What you will do: Your answer must consist solely of the lines from the start of the entries below through the line with "영역이 심심한 느낌임**", unchanged.

** Opening Given data block **

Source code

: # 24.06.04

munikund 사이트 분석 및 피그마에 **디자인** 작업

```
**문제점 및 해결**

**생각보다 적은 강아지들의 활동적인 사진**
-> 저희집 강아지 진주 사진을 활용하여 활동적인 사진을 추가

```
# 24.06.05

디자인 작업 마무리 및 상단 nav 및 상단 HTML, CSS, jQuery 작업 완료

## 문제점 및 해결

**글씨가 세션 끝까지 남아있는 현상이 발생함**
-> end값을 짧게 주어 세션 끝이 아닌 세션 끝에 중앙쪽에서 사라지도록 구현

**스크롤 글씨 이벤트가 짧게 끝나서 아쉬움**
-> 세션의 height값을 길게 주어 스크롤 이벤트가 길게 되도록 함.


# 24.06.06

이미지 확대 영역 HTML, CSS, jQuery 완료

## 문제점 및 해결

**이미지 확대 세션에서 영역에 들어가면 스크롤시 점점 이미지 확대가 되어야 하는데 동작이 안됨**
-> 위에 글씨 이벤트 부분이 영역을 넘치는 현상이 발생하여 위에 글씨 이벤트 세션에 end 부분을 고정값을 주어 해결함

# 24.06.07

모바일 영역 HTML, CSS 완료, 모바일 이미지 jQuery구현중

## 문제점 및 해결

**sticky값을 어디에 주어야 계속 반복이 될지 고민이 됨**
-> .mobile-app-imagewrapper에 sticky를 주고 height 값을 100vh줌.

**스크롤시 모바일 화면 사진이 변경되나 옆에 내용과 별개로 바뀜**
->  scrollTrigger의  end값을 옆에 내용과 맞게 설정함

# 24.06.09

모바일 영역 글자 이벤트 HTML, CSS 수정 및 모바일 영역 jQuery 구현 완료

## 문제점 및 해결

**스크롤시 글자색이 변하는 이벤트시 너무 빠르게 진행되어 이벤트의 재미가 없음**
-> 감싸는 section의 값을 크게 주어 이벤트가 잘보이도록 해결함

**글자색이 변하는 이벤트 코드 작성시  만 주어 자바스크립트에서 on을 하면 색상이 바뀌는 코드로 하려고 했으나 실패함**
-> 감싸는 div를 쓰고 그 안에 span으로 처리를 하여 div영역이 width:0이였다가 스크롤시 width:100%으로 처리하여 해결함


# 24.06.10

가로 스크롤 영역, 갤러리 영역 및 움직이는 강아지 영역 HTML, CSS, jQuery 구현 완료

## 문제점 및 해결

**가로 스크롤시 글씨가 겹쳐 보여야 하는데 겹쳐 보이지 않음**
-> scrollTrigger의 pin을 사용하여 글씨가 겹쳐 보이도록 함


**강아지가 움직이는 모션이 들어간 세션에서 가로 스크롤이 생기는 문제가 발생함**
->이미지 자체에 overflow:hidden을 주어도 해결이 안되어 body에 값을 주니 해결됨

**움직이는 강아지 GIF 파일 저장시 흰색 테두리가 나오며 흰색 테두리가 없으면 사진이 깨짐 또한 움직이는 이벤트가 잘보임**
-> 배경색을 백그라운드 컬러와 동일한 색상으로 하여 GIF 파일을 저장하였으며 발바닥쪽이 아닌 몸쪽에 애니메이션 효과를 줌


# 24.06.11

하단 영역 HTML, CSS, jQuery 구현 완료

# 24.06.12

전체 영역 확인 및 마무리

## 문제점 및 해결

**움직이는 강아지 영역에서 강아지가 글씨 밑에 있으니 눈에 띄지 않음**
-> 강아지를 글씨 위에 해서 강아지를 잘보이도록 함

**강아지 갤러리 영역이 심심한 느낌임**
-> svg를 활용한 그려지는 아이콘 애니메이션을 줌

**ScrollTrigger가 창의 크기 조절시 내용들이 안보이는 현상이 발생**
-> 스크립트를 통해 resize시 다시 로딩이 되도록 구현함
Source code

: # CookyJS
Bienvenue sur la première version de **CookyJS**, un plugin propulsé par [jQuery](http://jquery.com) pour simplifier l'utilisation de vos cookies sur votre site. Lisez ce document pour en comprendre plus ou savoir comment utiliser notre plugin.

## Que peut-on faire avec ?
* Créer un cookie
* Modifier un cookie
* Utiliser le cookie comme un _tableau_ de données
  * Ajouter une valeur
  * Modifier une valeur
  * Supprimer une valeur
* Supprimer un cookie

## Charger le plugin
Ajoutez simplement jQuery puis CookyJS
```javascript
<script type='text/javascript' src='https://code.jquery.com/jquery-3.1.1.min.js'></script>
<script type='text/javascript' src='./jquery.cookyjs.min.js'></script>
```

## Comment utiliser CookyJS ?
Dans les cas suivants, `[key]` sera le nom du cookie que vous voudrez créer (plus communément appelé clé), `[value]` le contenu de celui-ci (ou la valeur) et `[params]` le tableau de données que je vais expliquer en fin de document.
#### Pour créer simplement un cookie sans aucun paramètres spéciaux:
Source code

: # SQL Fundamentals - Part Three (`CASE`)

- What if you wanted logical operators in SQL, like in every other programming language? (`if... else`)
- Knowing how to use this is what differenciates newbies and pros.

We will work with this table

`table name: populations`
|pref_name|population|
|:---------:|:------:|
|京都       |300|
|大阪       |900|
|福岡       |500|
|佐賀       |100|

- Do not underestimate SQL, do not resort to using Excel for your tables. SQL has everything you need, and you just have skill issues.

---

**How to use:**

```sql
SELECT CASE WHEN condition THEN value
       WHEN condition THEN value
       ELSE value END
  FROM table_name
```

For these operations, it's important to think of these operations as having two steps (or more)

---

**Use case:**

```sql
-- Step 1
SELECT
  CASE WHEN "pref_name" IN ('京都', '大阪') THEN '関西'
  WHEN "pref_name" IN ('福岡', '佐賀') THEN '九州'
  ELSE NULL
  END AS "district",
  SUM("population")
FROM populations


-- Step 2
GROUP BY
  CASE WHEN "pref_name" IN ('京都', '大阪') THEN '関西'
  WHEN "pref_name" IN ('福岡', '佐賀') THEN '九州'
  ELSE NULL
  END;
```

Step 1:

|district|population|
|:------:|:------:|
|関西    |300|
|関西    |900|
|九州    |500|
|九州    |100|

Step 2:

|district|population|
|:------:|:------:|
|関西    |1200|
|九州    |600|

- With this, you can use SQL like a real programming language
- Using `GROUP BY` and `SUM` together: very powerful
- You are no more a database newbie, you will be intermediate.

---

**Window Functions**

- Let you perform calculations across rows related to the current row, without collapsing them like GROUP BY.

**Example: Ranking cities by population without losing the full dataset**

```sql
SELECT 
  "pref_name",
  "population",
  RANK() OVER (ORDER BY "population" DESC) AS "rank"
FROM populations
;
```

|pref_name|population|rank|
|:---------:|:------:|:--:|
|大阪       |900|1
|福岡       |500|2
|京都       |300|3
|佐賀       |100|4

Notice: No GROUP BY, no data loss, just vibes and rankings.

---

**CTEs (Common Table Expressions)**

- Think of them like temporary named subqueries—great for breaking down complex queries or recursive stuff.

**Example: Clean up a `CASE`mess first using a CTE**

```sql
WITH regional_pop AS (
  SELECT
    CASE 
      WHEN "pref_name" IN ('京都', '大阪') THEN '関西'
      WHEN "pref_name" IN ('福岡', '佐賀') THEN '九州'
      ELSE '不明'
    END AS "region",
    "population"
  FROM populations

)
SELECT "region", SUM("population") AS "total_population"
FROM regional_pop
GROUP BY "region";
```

** Closing Given data block **

Solution to this task:
Source code

: # 24.06.04

munikund 사이트 분석 및 피그마에 **디자인** 작업

```
**문제점 및 해결**

**생각보다 적은 강아지들의 활동적인 사진**
-> 저희집 강아지 진주 사진을 활용하여 활동적인 사진을 추가

```
# 24.06.05

디자인 작업 마무리 및 상단 nav 및 상단 HTML, CSS, jQuery 작업 완료

## 문제점 및 해결

**글씨가 세션 끝까지 남아있는 현상이 발생함**
-> end값을 짧게 주어 세션 끝이 아닌 세션 끝에 중앙쪽에서 사라지도록 구현

**스크롤 글씨 이벤트가 짧게 끝나서 아쉬움**
-> 세션의 height값을 길게 주어 스크롤 이벤트가 길게 되도록 함.


# 24.06.06

이미지 확대 영역 HTML, CSS, jQuery 완료

## 문제점 및 해결

**이미지 확대 세션에서 영역에 들어가면 스크롤시 점점 이미지 확대가 되어야 하는데 동작이 안됨**
-> 위에 글씨 이벤트 부분이 영역을 넘치는 현상이 발생하여 위에 글씨 이벤트 세션에 end 부분을 고정값을 주어 해결함

# 24.06.07

모바일 영역 HTML, CSS 완료, 모바일 이미지 jQuery구현중

## 문제점 및 해결

**sticky값을 어디에 주어야 계속 반복이 될지 고민이 됨**
-> .mobile-app-imagewrapper에 sticky를 주고 height 값을 100vh줌.

**스크롤시 모바일 화면 사진이 변경되나 옆에 내용과 별개로 바뀜**
->  scrollTrigger의  end값을 옆에 내용과 맞게 설정함

# 24.06.09

모바일 영역 글자 이벤트 HTML, CSS 수정 및 모바일 영역 jQuery 구현 완료

## 문제점 및 해결

**스크롤시 글자색이 변하는 이벤트시 너무 빠르게 진행되어 이벤트의 재미가 없음**
-> 감싸는 section의 값을 크게 주어 이벤트가 잘보이도록 해결함

**글자색이 변하는 이벤트 코드 작성시  만 주어 자바스크립트에서 on을 하면 색상이 바뀌는 코드로 하려고 했으나 실패함**
-> 감싸는 div를 쓰고 그 안에 span으로 처리를 하여 div영역이 width:0이였다가 스크롤시 width:100%으로 처리하여 해결함


# 24.06.10

가로 스크롤 영역, 갤러리 영역 및 움직이는 강아지 영역 HTML, CSS, jQuery 구현 완료

## 문제점 및 해결

**가로 스크롤시 글씨가 겹쳐 보여야 하는데 겹쳐 보이지 않음**
-> scrollTrigger의 pin을 사용하여 글씨가 겹쳐 보이도록 함


**강아지가 움직이는 모션이 들어간 세션에서 가로 스크롤이 생기는 문제가 발생함**
->이미지 자체에 overflow:hidden을 주어도 해결이 안되어 body에 값을 주니 해결됨

**움직이는 강아지 GIF 파일 저장시 흰색 테두리가 나오며 흰색 테두리가 없으면 사진이 깨짐 또한 움직이는 이벤트가 잘보임**
-> 배경색을 백그라운드 컬러와 동일한 색상으로 하여 GIF 파일을 저장하였으며 발바닥쪽이 아닌 몸쪽에 애니메이션 효과를 줌


# 24.06.11

하단 영역 HTML, CSS, jQuery 구현 완료

# 24.06.12

전체 영역 확인 및 마무리

## 문제점 및 해결

**움직이는 강아지 영역에서 강아지가 글씨 밑에 있으니 눈에 띄지 않음**
-> 강아지를 글씨 위에 해서 강아지를 잘보이도록 함

**강아지 갤러리 영역이 심심한 느낌임**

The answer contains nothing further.